#### Task description
Lines in the following data that contain the string "thumbnails" are to be counted. Report only their number.
<<<<
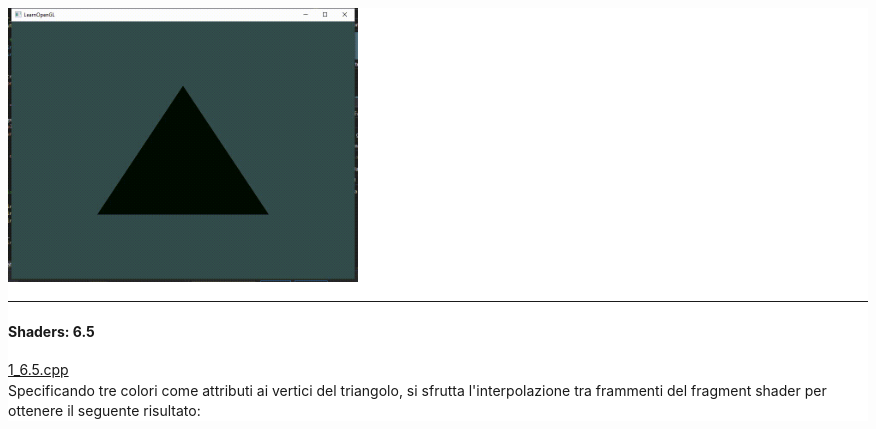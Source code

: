 <img src="/media/1_6.4.gif" alt="1_6.4" width="350"/>

---

#### Shaders: 6.5
[1_6.5.cpp](1_6.5.cpp)<br>
Specificando tre colori come attributi ai vertici del triangolo, si sfrutta l'interpolazione tra frammenti del fragment shader per ottenere il seguente risultato:
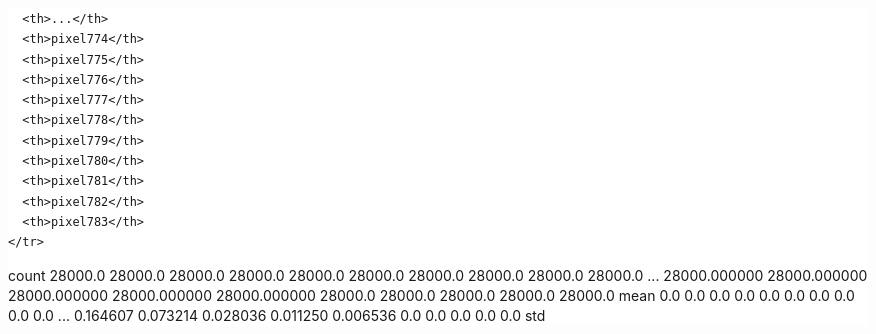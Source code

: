       <th>...</th>
      <th>pixel774</th>
      <th>pixel775</th>
      <th>pixel776</th>
      <th>pixel777</th>
      <th>pixel778</th>
      <th>pixel779</th>
      <th>pixel780</th>
      <th>pixel781</th>
      <th>pixel782</th>
      <th>pixel783</th>
    </tr>
  </thead>
  <tbody>
    <tr>
      <th>count</th>
      <td>28000.0</td>
      <td>28000.0</td>
      <td>28000.0</td>
      <td>28000.0</td>
      <td>28000.0</td>
      <td>28000.0</td>
      <td>28000.0</td>
      <td>28000.0</td>
      <td>28000.0</td>
      <td>28000.0</td>
      <td>...</td>
      <td>28000.000000</td>
      <td>28000.000000</td>
      <td>28000.000000</td>
      <td>28000.000000</td>
      <td>28000.000000</td>
      <td>28000.0</td>
      <td>28000.0</td>
      <td>28000.0</td>
      <td>28000.0</td>
      <td>28000.0</td>
    </tr>
    <tr>
      <th>mean</th>
      <td>0.0</td>
      <td>0.0</td>
      <td>0.0</td>
      <td>0.0</td>
      <td>0.0</td>
      <td>0.0</td>
      <td>0.0</td>
      <td>0.0</td>
      <td>0.0</td>
      <td>0.0</td>
      <td>...</td>
      <td>0.164607</td>
      <td>0.073214</td>
      <td>0.028036</td>
      <td>0.011250</td>
      <td>0.006536</td>
      <td>0.0</td>
      <td>0.0</td>
      <td>0.0</td>
      <td>0.0</td>
      <td>0.0</td>
    </tr>
    <tr>
      <th>std</th>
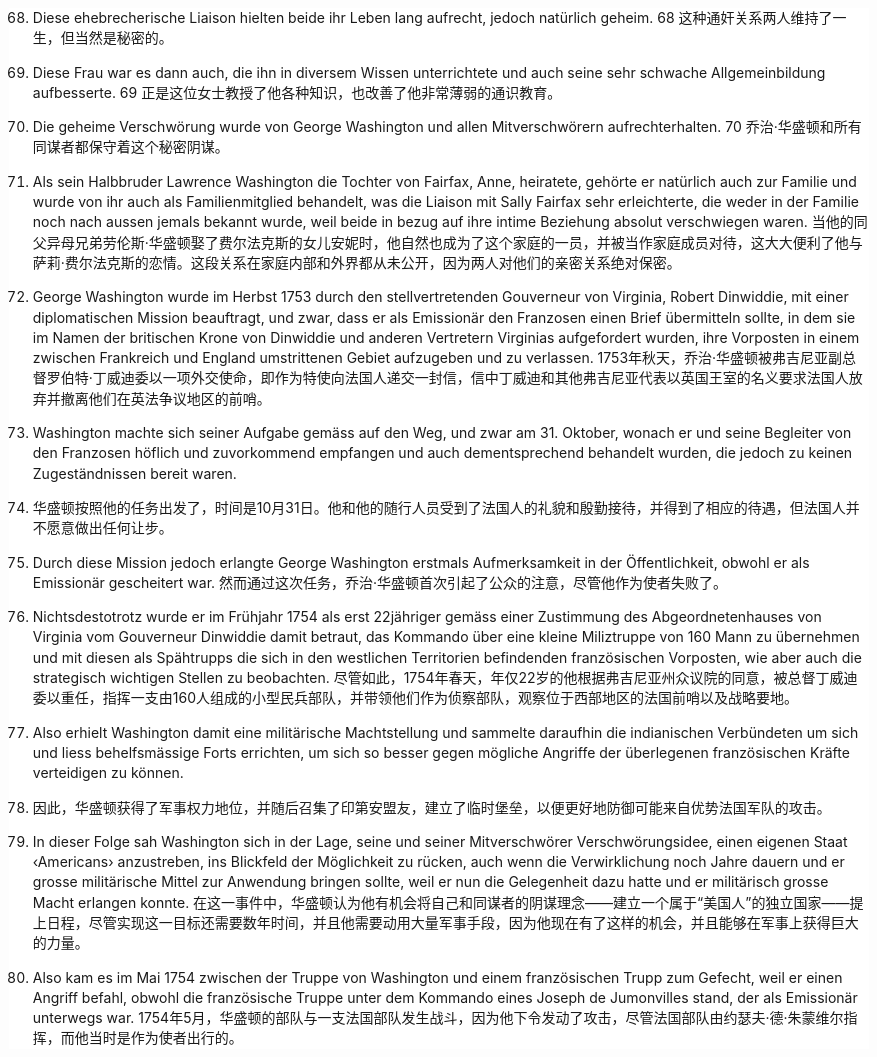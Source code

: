 68. Diese ehebrecherische Liaison hielten beide ihr Leben lang aufrecht, jedoch natürlich geheim.
68 这种通奸关系两人维持了一生，但当然是秘密的。

69. Diese Frau war es dann auch, die ihn in diversem Wissen unterrichtete und auch seine sehr schwache Allgemeinbildung aufbesserte.
69 正是这位女士教授了他各种知识，也改善了他非常薄弱的通识教育。

70. Die geheime Verschwörung wurde von George Washington und allen Mitverschwörern aufrechterhalten.
70 乔治·华盛顿和所有同谋者都保守着这个秘密阴谋。

71. Als sein Halbbruder Lawrence Washington die Tochter von Fairfax, Anne, heiratete, gehörte er natürlich auch zur Familie und wurde von ihr auch als Familienmitglied behandelt, was die Liaison mit Sally Fairfax sehr erleichterte, die weder in der Familie noch nach aussen jemals bekannt wurde, weil beide in bezug auf ihre intime Beziehung absolut verschwiegen waren.
当他的同父异母兄弟劳伦斯·华盛顿娶了费尔法克斯的女儿安妮时，他自然也成为了这个家庭的一员，并被当作家庭成员对待，这大大便利了他与萨莉·费尔法克斯的恋情。这段关系在家庭内部和外界都从未公开，因为两人对他们的亲密关系绝对保密。

72. George Washington wurde im Herbst 1753 durch den stellvertretenden Gouverneur von Virginia, Robert Dinwiddie, mit einer diplomatischen Mission beauftragt, und zwar, dass er als Emissionär den Franzosen einen Brief übermitteln sollte, in dem sie im Namen der britischen Krone von Dinwiddie und anderen Vertretern Virginias aufgefordert wurden, ihre Vorposten in einem zwischen Frankreich und England umstrittenen Gebiet aufzugeben und zu verlassen.
1753年秋天，乔治·华盛顿被弗吉尼亚副总督罗伯特·丁威迪委以一项外交使命，即作为特使向法国人递交一封信，信中丁威迪和其他弗吉尼亚代表以英国王室的名义要求法国人放弃并撤离他们在英法争议地区的前哨。

73. Washington machte sich seiner Aufgabe gemäss auf den Weg, und zwar am 31. Oktober, wonach er und seine Begleiter von den Franzosen höflich und zuvorkommend empfangen und auch dementsprechend behandelt wurden, die jedoch zu keinen Zugeständnissen bereit waren.
73. 华盛顿按照他的任务出发了，时间是10月31日。他和他的随行人员受到了法国人的礼貌和殷勤接待，并得到了相应的待遇，但法国人并不愿意做出任何让步。

74. Durch diese Mission jedoch erlangte George Washington erstmals Aufmerksamkeit in der Öffentlichkeit, obwohl er als Emissionär gescheitert war.
然而通过这次任务，乔治·华盛顿首次引起了公众的注意，尽管他作为使者失败了。

75. Nichtsdestotrotz wurde er im Frühjahr 1754 als erst 22jähriger gemäss einer Zustimmung des Abgeordnetenhauses von Virginia vom Gouverneur Dinwiddie damit betraut, das Kommando über eine kleine Miliztruppe von 160 Mann zu übernehmen und mit diesen als Spähtrupps die sich in den westlichen Territorien befindenden französischen Vorposten, wie aber auch die strategisch wichtigen Stellen zu beobachten.
尽管如此，1754年春天，年仅22岁的他根据弗吉尼亚州众议院的同意，被总督丁威迪委以重任，指挥一支由160人组成的小型民兵部队，并带领他们作为侦察部队，观察位于西部地区的法国前哨以及战略要地。

76. Also erhielt Washington damit eine militärische Machtstellung und sammelte daraufhin die indianischen Verbündeten um sich und liess behelfsmässige Forts errichten, um sich so besser gegen mögliche Angriffe der überlegenen französischen Kräfte verteidigen zu können.
76. 因此，华盛顿获得了军事权力地位，并随后召集了印第安盟友，建立了临时堡垒，以便更好地防御可能来自优势法国军队的攻击。

77. In dieser Folge sah Washington sich in der Lage, seine und seiner Mitverschwörer Verschwörungsidee, einen eigenen Staat ‹Americans› anzustreben, ins Blickfeld der Möglichkeit zu rücken, auch wenn die Verwirklichung noch Jahre dauern und er grosse militärische Mittel zur Anwendung bringen sollte, weil er nun die Gelegenheit dazu hatte und er militärisch grosse Macht erlangen konnte.
在这一事件中，华盛顿认为他有机会将自己和同谋者的阴谋理念——建立一个属于“美国人”的独立国家——提上日程，尽管实现这一目标还需要数年时间，并且他需要动用大量军事手段，因为他现在有了这样的机会，并且能够在军事上获得巨大的力量。

78. Also kam es im Mai 1754 zwischen der Truppe von Washington und einem französischen Trupp zum Gefecht, weil er einen Angriff befahl, obwohl die französische Truppe unter dem Kommando eines Joseph de Jumonvilles stand, der als Emissionär unterwegs war.
1754年5月，华盛顿的部队与一支法国部队发生战斗，因为他下令发动了攻击，尽管法国部队由约瑟夫·德·朱蒙维尔指挥，而他当时是作为使者出行的。
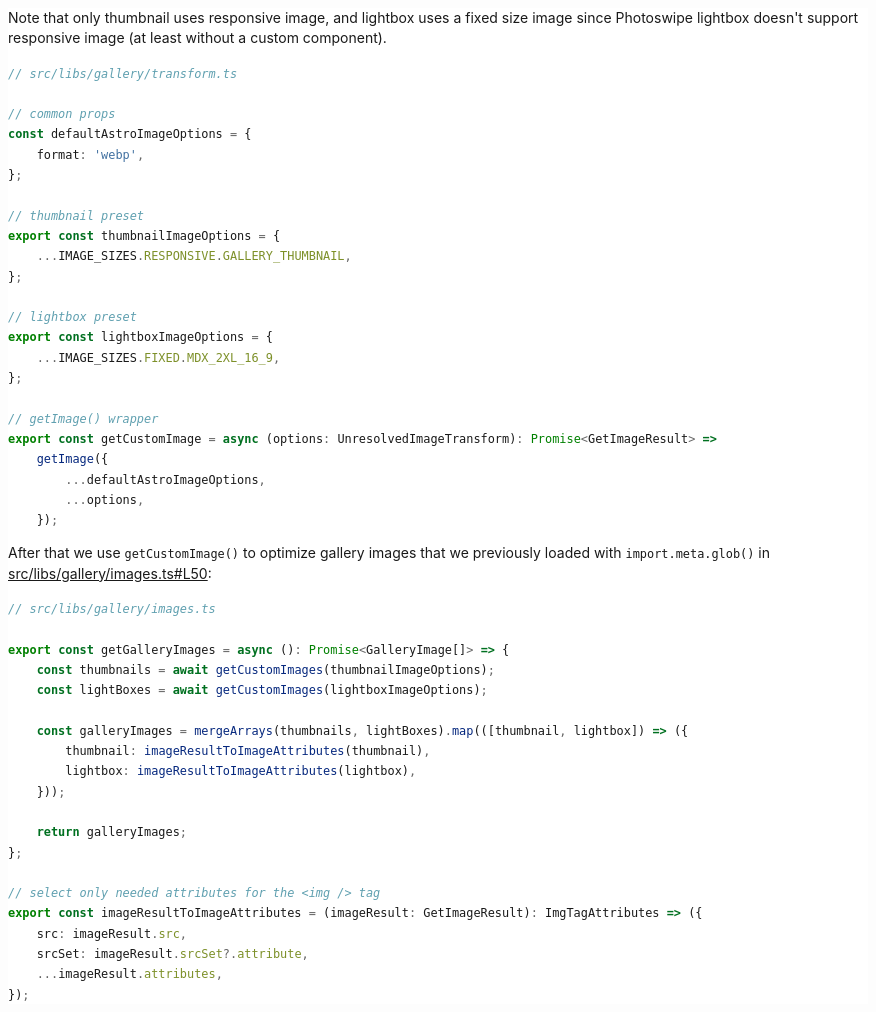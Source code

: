 Note that only thumbnail uses responsive image, and lightbox uses a fixed size image since Photoswipe lightbox doesn't support responsive image (at least without a custom component).

```ts
// src/libs/gallery/transform.ts

// common props
const defaultAstroImageOptions = {
    format: 'webp',
};

// thumbnail preset
export const thumbnailImageOptions = {
    ...IMAGE_SIZES.RESPONSIVE.GALLERY_THUMBNAIL,
};

// lightbox preset
export const lightboxImageOptions = {
    ...IMAGE_SIZES.FIXED.MDX_2XL_16_9,
};

// getImage() wrapper
export const getCustomImage = async (options: UnresolvedImageTransform): Promise<GetImageResult> =>
    getImage({
        ...defaultAstroImageOptions,
        ...options,
    });
```

After that we use `getCustomImage()` to optimize gallery images that we previously loaded with `import.meta.glob()` in [src/libs/gallery/images.ts#L50](https://github.com/nemanjam/nemanjam.github.io/blob/6ef147e4b13b718d43ac24df6122dd1033e3d194/src/libs/gallery/images.ts#L50):

```ts
// src/libs/gallery/images.ts

export const getGalleryImages = async (): Promise<GalleryImage[]> => {
    const thumbnails = await getCustomImages(thumbnailImageOptions);
    const lightBoxes = await getCustomImages(lightboxImageOptions);

    const galleryImages = mergeArrays(thumbnails, lightBoxes).map(([thumbnail, lightbox]) => ({
        thumbnail: imageResultToImageAttributes(thumbnail),
        lightbox: imageResultToImageAttributes(lightbox),
    }));

    return galleryImages;
};

// select only needed attributes for the <img /> tag
export const imageResultToImageAttributes = (imageResult: GetImageResult): ImgTagAttributes => ({
    src: imageResult.src,
    srcSet: imageResult.srcSet?.attribute,
    ...imageResult.attributes,
});
```
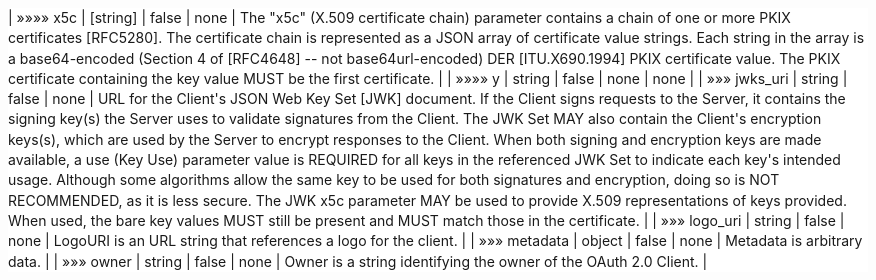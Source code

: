 | »»»» x5c                                 | [string]                              | false    | none         | The "x5c" (X.509 certificate chain) parameter contains a chain of one or more PKIX certificates [RFC5280]. The certificate chain is represented as a JSON array of certificate value strings. Each string in the array is a base64-encoded (Section 4 of [RFC4648] -- not base64url-encoded) DER [ITU.X690.1994] PKIX certificate value. The PKIX certificate containing the key value MUST be the first certificate.                                                                                                                                                                                                                                                                                                                                                                                                                        |
| »»»» y                                   | string                                | false    | none         | none                                                                                                                                                                                                                                                                                                                                                                                                                                                                                                                                                                                                                                                                                                                                                                                                                                         |
| »»» jwks_uri                             | string                                | false    | none         | URL for the Client's JSON Web Key Set [JWK] document. If the Client signs requests to the Server, it contains the signing key(s) the Server uses to validate signatures from the Client. The JWK Set MAY also contain the Client's encryption keys(s), which are used by the Server to encrypt responses to the Client. When both signing and encryption keys are made available, a use (Key Use) parameter value is REQUIRED for all keys in the referenced JWK Set to indicate each key's intended usage. Although some algorithms allow the same key to be used for both signatures and encryption, doing so is NOT RECOMMENDED, as it is less secure. The JWK x5c parameter MAY be used to provide X.509 representations of keys provided. When used, the bare key values MUST still be present and MUST match those in the certificate. |
| »»» logo_uri                             | string                                | false    | none         | LogoURI is an URL string that references a logo for the client.                                                                                                                                                                                                                                                                                                                                                                                                                                                                                                                                                                                                                                                                                                                                                                              |
| »»» metadata                             | object                                | false    | none         | Metadata is arbitrary data.                                                                                                                                                                                                                                                                                                                                                                                                                                                                                                                                                                                                                                                                                                                                                                                                                  |
| »»» owner                                | string                                | false    | none         | Owner is a string identifying the owner of the OAuth 2.0 Client.                                                                                                                                                                                                                                                                                                                                                                                                                                                                                                                                                                                                                                                                                                                                                                             |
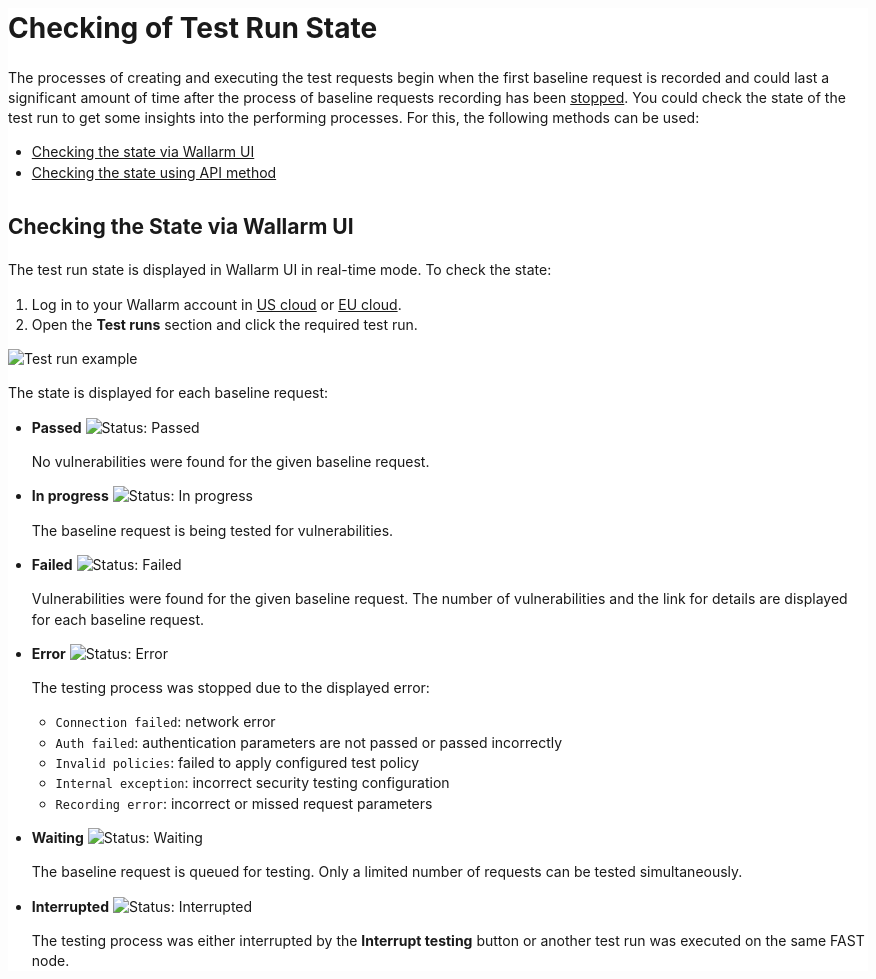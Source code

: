 [doc-about-tr-token]:   internals.md

[img-testrun-velocity]: ../../images/fast/poc/en/checking-testrun-status/testrun-velocity.png
[img-testrun-avg-rps]:  ../../images/fast/poc/en/checking-testrun-status/testrun-avg-rps.png
[img-status-passed]:        ../../images/fast/qsg/common/test-interpretation/passed-colored.png
[img-status-failed]:        ../../images/fast/qsg/common/test-interpretation/failed-colored.png
[img-status-inprogress]:    ../../images/fast/qsg/common/test-interpretation/in-progress.png
[img-status-error]:         ../../images/fast/qsg/common/test-interpretation/error-colored.png
[img-status-waiting]:       ../../images/fast/qsg/common/test-interpretation/waiting-colored.png
[img-status-interrupted]:   ../../images/fast/qsg/common/test-interpretation/interrupted-colored.png
[img-test-runs]:            ../../images/fast/poc/en/checking-testrun-status/test-runs.png

[link-wl-portal-testruns-in-progress]:  https://us1.my.wallarm.com/testing/?status=running

[link-integration-chapter]:         integration-overview.md
[link-vuln-list]:                   ../VULN-LIST.md

[anchor-testrun-estimates]:         #estimates-of-test-runs-execution-speed-and-time-to-completion

[doc-testrun-copying]:              copy-testrun.md
[doc-stop-recording]:               stop-recording.md


#   Checking of Test Run State

The processes of creating and executing the test requests begin when the first baseline request is recorded and could last a significant amount of time after the process of baseline requests recording has been [stopped][doc-stop-recording]. You could check the state of the test run to get some insights into the performing processes. For this, the following methods can be used:

* [Checking the state via Wallarm UI](#checking-the-state-via-wallarm-ui)
* [Checking the state using API method](#checking-the-state-using-api-method)

## Checking the State via Wallarm UI

The test run state is displayed in Wallarm UI in real-time mode. To check the state:

1. Log in to your Wallarm account in [US cloud](https://us1.my.wallarm.com/) or [EU cloud](https://my.wallarm.com/).
2. Open the **Test runs** section and click the required test run.

![Test run example][img-test-runs]

The state is displayed for each baseline request:

* **Passed** ![Status: Passed][img-status-passed]
        
    No vulnerabilities were found for the given baseline request.
        
* **In progress** ![Status: In progress][img-status-inprogress]
              
    The baseline request is being tested for vulnerabilities.

* **Failed** ![Status: Failed][img-status-failed]  
        
    Vulnerabilities were found for the given baseline request. The number of vulnerabilities and the link for details are displayed for each baseline request.
            
* **Error** ![Status: Error][img-status-error]  
            
    The testing process was stopped due to the displayed error:

    * `Connection failed`: network error
    * `Auth failed`: authentication parameters are not passed or passed incorrectly
    * `Invalid policies`: failed to apply configured test policy
    * `Internal exception`: incorrect security testing configuration
    * `Recording error`: incorrect or missed request parameters

* **Waiting** ![Status: Waiting][img-status-waiting]      
        
    The baseline request is queued for testing. Only a limited number of requests can be tested simultaneously. 
            
* **Interrupted** ![Status: Interrupted][img-status-interrupted]
        
    The testing process was either interrupted by the **Interrupt testing** button or another test run was executed on the same FAST node.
>>>>
#### Result
2